Plain-text document sources:
·····

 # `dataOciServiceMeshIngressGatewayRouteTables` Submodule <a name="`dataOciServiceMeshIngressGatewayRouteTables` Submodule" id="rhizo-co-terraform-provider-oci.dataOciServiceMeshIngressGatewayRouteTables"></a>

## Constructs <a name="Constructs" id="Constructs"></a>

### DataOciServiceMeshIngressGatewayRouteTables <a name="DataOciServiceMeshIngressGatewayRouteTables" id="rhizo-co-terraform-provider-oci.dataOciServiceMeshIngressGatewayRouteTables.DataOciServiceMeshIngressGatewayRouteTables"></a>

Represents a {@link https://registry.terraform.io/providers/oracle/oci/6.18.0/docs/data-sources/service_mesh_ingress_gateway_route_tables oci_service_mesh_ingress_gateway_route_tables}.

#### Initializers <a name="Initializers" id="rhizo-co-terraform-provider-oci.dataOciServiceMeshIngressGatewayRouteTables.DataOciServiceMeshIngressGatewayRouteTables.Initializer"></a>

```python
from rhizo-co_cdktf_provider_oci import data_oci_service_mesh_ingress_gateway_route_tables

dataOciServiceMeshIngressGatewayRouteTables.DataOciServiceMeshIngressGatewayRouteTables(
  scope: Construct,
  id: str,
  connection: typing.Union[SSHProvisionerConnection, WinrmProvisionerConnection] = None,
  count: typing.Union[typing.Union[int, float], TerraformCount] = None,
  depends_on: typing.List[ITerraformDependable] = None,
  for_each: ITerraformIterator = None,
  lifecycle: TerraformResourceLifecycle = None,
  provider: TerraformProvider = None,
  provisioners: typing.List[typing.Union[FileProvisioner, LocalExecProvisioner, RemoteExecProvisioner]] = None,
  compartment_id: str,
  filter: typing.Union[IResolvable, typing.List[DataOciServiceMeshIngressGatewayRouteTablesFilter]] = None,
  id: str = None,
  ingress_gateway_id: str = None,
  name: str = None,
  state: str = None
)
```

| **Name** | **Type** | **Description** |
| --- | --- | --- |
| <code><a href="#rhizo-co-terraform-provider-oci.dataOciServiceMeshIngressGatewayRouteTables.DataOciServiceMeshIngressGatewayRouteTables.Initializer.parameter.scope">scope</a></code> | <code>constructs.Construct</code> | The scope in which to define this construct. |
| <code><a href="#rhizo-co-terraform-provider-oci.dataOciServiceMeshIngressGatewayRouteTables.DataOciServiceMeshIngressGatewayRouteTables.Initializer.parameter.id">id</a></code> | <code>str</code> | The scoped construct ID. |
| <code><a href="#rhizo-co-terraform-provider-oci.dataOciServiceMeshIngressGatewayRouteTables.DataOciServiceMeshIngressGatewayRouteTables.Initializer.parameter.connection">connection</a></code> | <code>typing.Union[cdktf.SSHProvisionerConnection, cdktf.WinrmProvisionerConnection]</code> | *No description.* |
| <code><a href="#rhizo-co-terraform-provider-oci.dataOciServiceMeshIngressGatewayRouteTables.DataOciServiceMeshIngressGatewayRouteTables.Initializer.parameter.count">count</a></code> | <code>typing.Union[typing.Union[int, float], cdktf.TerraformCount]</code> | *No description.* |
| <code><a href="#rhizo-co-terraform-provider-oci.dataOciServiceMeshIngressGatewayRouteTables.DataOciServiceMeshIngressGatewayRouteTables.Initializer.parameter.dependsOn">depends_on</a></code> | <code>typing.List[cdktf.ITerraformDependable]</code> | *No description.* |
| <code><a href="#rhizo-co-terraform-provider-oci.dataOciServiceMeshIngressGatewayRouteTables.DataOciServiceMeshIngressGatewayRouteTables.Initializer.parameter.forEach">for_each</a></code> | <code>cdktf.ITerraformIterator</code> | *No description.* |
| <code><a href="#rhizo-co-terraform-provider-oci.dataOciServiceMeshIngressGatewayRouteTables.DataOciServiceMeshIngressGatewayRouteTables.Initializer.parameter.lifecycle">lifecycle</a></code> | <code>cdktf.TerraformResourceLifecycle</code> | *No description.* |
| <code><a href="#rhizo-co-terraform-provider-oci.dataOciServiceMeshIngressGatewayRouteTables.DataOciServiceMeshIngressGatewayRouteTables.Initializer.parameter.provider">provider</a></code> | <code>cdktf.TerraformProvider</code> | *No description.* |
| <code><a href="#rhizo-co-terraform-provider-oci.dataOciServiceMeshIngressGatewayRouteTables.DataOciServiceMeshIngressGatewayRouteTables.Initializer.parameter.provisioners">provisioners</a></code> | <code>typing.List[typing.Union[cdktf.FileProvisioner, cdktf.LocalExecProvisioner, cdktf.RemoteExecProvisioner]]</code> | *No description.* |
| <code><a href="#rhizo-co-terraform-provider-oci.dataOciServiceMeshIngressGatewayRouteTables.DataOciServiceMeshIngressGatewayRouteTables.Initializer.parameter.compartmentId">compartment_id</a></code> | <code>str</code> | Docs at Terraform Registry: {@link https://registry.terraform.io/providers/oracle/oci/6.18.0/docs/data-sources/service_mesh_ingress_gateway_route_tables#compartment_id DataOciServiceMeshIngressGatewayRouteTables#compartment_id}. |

·····

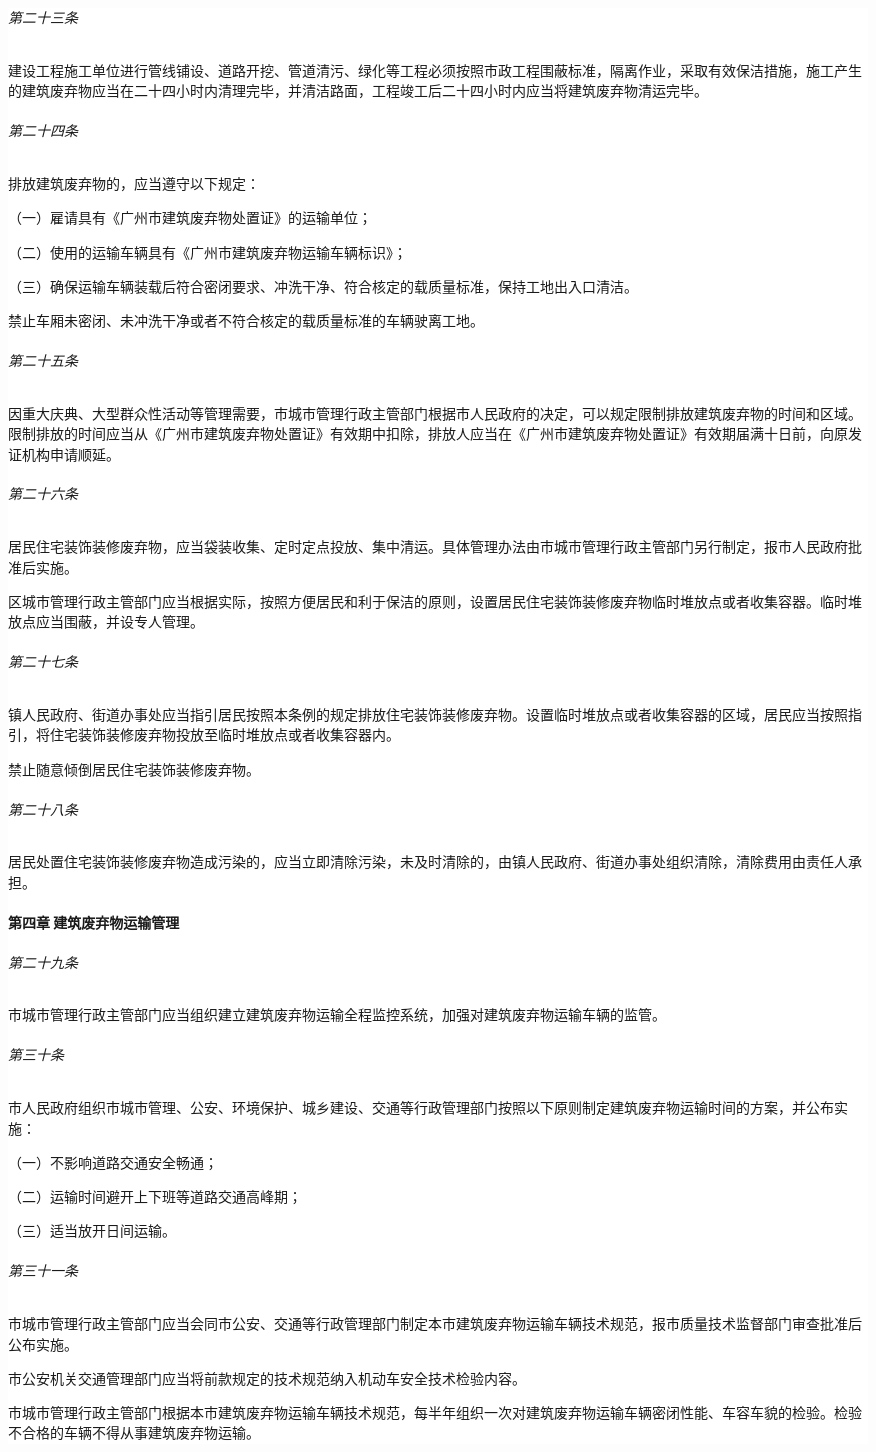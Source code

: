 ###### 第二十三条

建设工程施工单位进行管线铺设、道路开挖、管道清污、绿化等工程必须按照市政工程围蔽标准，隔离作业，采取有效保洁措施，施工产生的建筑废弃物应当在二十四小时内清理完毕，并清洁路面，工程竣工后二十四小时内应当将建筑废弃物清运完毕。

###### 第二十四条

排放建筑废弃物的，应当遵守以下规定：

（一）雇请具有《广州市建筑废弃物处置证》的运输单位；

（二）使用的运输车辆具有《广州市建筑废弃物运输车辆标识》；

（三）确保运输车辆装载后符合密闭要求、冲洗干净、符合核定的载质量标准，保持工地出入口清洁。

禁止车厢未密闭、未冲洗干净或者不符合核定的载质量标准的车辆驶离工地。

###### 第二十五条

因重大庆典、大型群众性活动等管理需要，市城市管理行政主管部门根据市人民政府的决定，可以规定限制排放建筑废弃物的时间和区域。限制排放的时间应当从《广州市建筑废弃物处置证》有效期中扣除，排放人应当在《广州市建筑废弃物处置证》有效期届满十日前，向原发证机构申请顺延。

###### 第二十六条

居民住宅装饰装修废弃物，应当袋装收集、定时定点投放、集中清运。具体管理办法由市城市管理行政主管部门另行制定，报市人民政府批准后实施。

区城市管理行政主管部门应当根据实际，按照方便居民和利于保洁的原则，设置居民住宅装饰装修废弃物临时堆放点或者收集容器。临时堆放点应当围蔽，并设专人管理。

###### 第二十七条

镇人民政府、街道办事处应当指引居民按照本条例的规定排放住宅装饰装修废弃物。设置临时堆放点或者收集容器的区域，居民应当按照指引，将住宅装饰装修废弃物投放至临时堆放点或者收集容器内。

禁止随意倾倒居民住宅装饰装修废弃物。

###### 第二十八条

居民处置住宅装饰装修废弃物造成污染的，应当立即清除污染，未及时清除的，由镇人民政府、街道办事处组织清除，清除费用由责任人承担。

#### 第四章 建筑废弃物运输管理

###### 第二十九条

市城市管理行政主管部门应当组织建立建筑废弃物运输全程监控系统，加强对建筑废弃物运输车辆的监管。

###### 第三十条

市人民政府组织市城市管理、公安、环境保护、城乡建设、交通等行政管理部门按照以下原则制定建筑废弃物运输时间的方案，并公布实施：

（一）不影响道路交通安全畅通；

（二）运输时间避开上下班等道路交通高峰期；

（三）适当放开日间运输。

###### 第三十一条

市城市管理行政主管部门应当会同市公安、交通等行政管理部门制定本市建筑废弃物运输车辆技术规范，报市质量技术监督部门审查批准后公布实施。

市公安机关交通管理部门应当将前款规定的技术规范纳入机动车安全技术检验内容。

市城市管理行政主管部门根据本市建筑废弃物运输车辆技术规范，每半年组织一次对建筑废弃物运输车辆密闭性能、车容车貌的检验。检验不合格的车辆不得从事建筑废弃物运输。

·····

Exercise aim: Your answer should hold every line of the entries that contains the string "link".

Answer to the problem:
Represents a {@link https://registry.terraform.io/providers/oracle/oci/6.18.0/docs/data-sources/service_mesh_ingress_gateway_route_tables oci_service_mesh_ingress_gateway_route_tables}.
| <code><a href="#rhizo-co-terraform-provider-oci.dataOciServiceMeshIngressGatewayRouteTables.DataOciServiceMeshIngressGatewayRouteTables.Initializer.parameter.compartmentId">compartment_id</a></code> | <code>str</code> | Docs at Terraform Registry: {@link https://registry.terraform.io/providers/oracle/oci/6.18.0/docs/data-sources/service_mesh_ingress_gateway_route_tables#compartment_id DataOciServiceMeshIngressGatewayRouteTables#compartment_id}. |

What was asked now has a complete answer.